Post # 1
I am lookign for weddign traditions/superstitions and customs and the meaning behind them. We are putting together a trivia game for my sister’s shower and need some ideas.
Like a remember hearing that 5 almonds were given as a favor to represent health, fertility, and 3 other things, but I can’t remember
And the phrase soemthing old, soemthing new, soemthing borrowed, soemthing blue, is supposed to represent something. Anyone know the meanign behind these or other fun wedding facts? Thanks!!
Post # 3
- Wedding: March 2005 - Westside Loft, New York
here is our wiki article on the whole something old tradition!
Post # 5
- Wedding: July 2018 - Outdoor ceremony, banquet hall reception
Bouquets were originally carried to mask the smell of the unwashed bride, in medieval times. Gross but true.

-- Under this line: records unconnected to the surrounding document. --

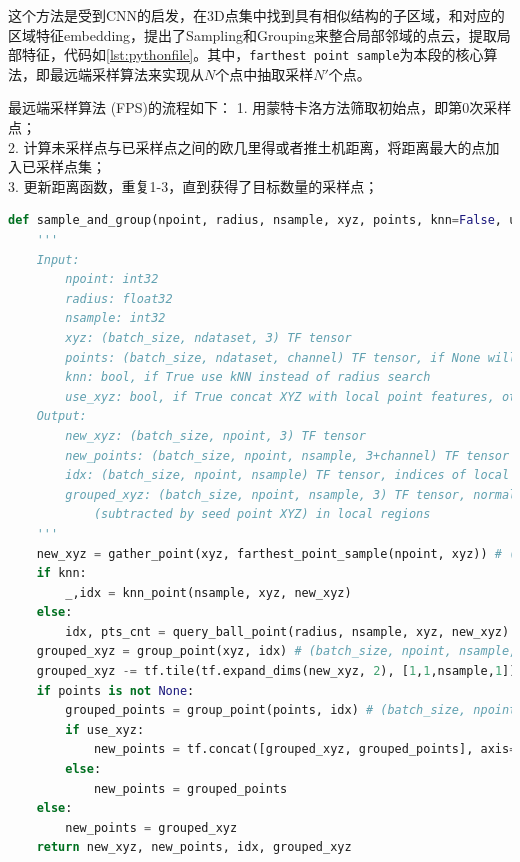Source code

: 这个方法是受到CNN的启发，在3D点集中找到具有相似结构的子区域，和对应的区域特征embedding，提出了Sampling和Grouping来整合局部邻域的点云，提取局部特征，代码如\ref{lst:pythonfile}。其中，\texttt{farthest point sample}为本段的核心算法，即最远端采样算法来实现从$N$个点中抽取采样$N'$个点。

最远端采样算法 (FPS)的流程如下：
1. 用蒙特卡洛方法筛取初始点，即第0次采样点； \\
2. 计算未采样点与已采样点之间的欧几里得或者推土机距离，将距离最大的点加入已采样点集； \\
3. 更新距离函数，重复1-3，直到获得了目标数量的采样点； \\

\begin{lstlisting}[language=Python, caption={Sampling}, label={lst:pythonfile}]
    def sample_and_group(npoint, radius, nsample, xyz, points, knn=False, use_xyz=True):
    '''
    Input:
        npoint: int32
        radius: float32
        nsample: int32
        xyz: (batch_size, ndataset, 3) TF tensor
        points: (batch_size, ndataset, channel) TF tensor, if None will just use xyz as points
        knn: bool, if True use kNN instead of radius search
        use_xyz: bool, if True concat XYZ with local point features, otherwise just use point features
    Output:
        new_xyz: (batch_size, npoint, 3) TF tensor
        new_points: (batch_size, npoint, nsample, 3+channel) TF tensor
        idx: (batch_size, npoint, nsample) TF tensor, indices of local points as in ndataset points
        grouped_xyz: (batch_size, npoint, nsample, 3) TF tensor, normalized point XYZs
            (subtracted by seed point XYZ) in local regions
    '''
    new_xyz = gather_point(xyz, farthest_point_sample(npoint, xyz)) # (batch_size, npoint, 3)
    if knn:
        _,idx = knn_point(nsample, xyz, new_xyz)
    else:
        idx, pts_cnt = query_ball_point(radius, nsample, xyz, new_xyz)
    grouped_xyz = group_point(xyz, idx) # (batch_size, npoint, nsample, 3)
    grouped_xyz -= tf.tile(tf.expand_dims(new_xyz, 2), [1,1,nsample,1]) # translation normalization
    if points is not None:
        grouped_points = group_point(points, idx) # (batch_size, npoint, nsample, channel)
        if use_xyz:
            new_points = tf.concat([grouped_xyz, grouped_points], axis=-1) # (batch_size, npoint, nample, 3+channel)
        else:
            new_points = grouped_points
    else:
        new_points = grouped_xyz
    return new_xyz, new_points, idx, grouped_xyz
\end{lstlisting}

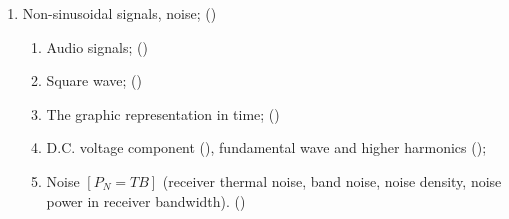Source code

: \begin{flushleft}
\begin{enumerate}
\begin{enumerate}
\item Non-sinusoidal signals, noise; ()\label{HAREC.a.1.7}
\begin{enumerate}
\item Audio signals; ()\label{HAREC.a.1.7.1}
\item Square wave; ()\label{HAREC.a.1.7.2}
\item The graphic representation in time;
  ()\label{HAREC.a.1.7.3}
\item D.C. voltage component ()\label{HAREC.a.1.7.4a},
  fundamental wave and higher harmonics
  ()\label{HAREC.a.1.7.4b};
\item Noise \(\left[P_N=TB\right]\) (receiver thermal noise, band noise,
  noise density, noise power in receiver bandwidth).
  ()\label{HAREC.a.1.7.5}
\end{enumerate}


\end{enumerate}
\end{enumerate}
\end{flushleft}
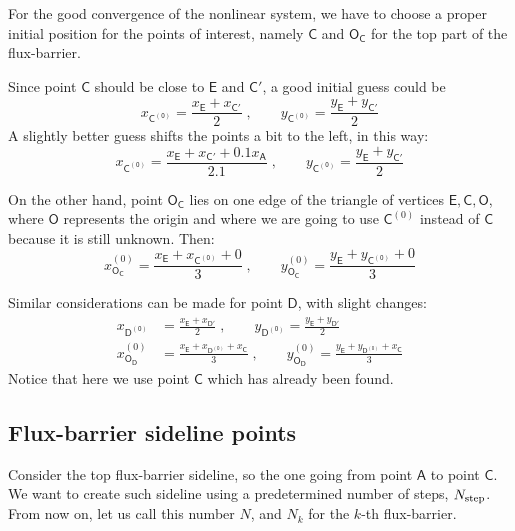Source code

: \documentclass[b5paper,11pt,oneside,fleqn]{article}
\newcommand{\pt}[1]{\mathsf{#1}}
\newcommand{\Nstep}{N_{\textup{step}}}
\begin{document}
For the good convergence of the nonlinear system, we have to choose a proper 
initial position for the points of interest, namely $ \pt{C} $ and 
$ \pt{O}_\pt{C} $ for the top part of the flux-barrier.

Since point $ \pt{C} $ should be close to $ \pt{E} $ and $ \pt{C}' $, 
a good initial guess could be
\begin{equation}
x_\pt{C^{(0)}} = \frac{x_\pt{E} + x_{\pt{C}'}}{2} \;,  \qquad
y_\pt{C^{(0)}} = \frac{y_\pt{E} + y_{\pt{C}'}}{2} 
\end{equation}
A slightly better guess shifts the points a bit to the left, in this way:
\begin{equation}
x_\pt{C^{(0)}} = \frac{x_\pt{E} + x_{\pt{C}'} + 0.1 x_\pt{A}}{2.1} \;,  \qquad
y_\pt{C^{(0)}} = \frac{y_\pt{E} + y_{\pt{C}'}}{2} 
\end{equation}

On the other hand, point $ \pt{O}_\pt{C} $ lies on one edge of the triangle of 
vertices
$ \pt{E},\pt{C},\pt{O} $, where $ \pt{O} $ represents the origin and where we 
are going to use $ \pt{C}^{(0)} $ instead of $ \pt{C} $ because it is still 
unknown. Then:
\begin{equation}
x_\pt{O_\pt{C}}^{(0)} = \frac{x_\pt{E} + x_\pt{C^{(0)}} + 0}{3} \;,  \qquad
y_\pt{O_\pt{C}}^{(0)} = \frac{y_\pt{E} + y_\pt{C^{(0)}} + 0}{3} 
\end{equation}

Similar considerations can be made for point $ \pt{D} $, with slight changes:
\begin{align}
x_\pt{D^{(0)}} &= \frac{x_\pt{E} + x_{\pt{D}'}}{2} \;,  \qquad
y_\pt{D^{(0)}} = \frac{y_\pt{E} + y_{\pt{D}'}}{2}  \\[1ex]
%
x_\pt{O_\pt{D}}^{(0)} &= \frac{x_\pt{E} + x_\pt{D^{(0)}} + x_\pt{C}}{3} 
\;, \qquad
y_\pt{O_\pt{D}}^{(0)} = \frac{y_\pt{E} + y_\pt{D^{(0)}} + x_\pt{C}}{3} 
\end{align}
Notice that here we use point $ \pt{C} $ which has already been found.


\subsection{Flux-barrier sideline points}

Consider the top flux-barrier sideline, so the one going from point $ \pt{A} $ 
to point $ \pt{C} $.
We want to create such sideline using a predetermined number of steps,
$ \Nstep $. From now on, let us call this number $ N $, 
and $ N_k $ for the $ k $-th flux-barrier.
\end{document}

Bridesmaids used to dress like the bride to confuse evil spirits that may want to harm the marriage.
The wedding band is worn on the third finger of the left hand because the ancients (Romans?) believed that a vein ran from that finger right to your heart. 🙂
Post # 6
I was just reading about these!
I found that you are supposed to give Jordan almonds in odd numbers because they can’t be divided equally, to show the strength of the couple. The almonds themselves are for fertility.
A lot of traditions deal with fertility, or tears. The good or bad luck of rain on the wedding day goes with this — if you believe it’s for good luck, it’s for fertility, if you believe it’s bad luck, it’s for the tears you will cry. Also, if a bride sews her own dress each stitch represents one tear she’ll cry during the marriage.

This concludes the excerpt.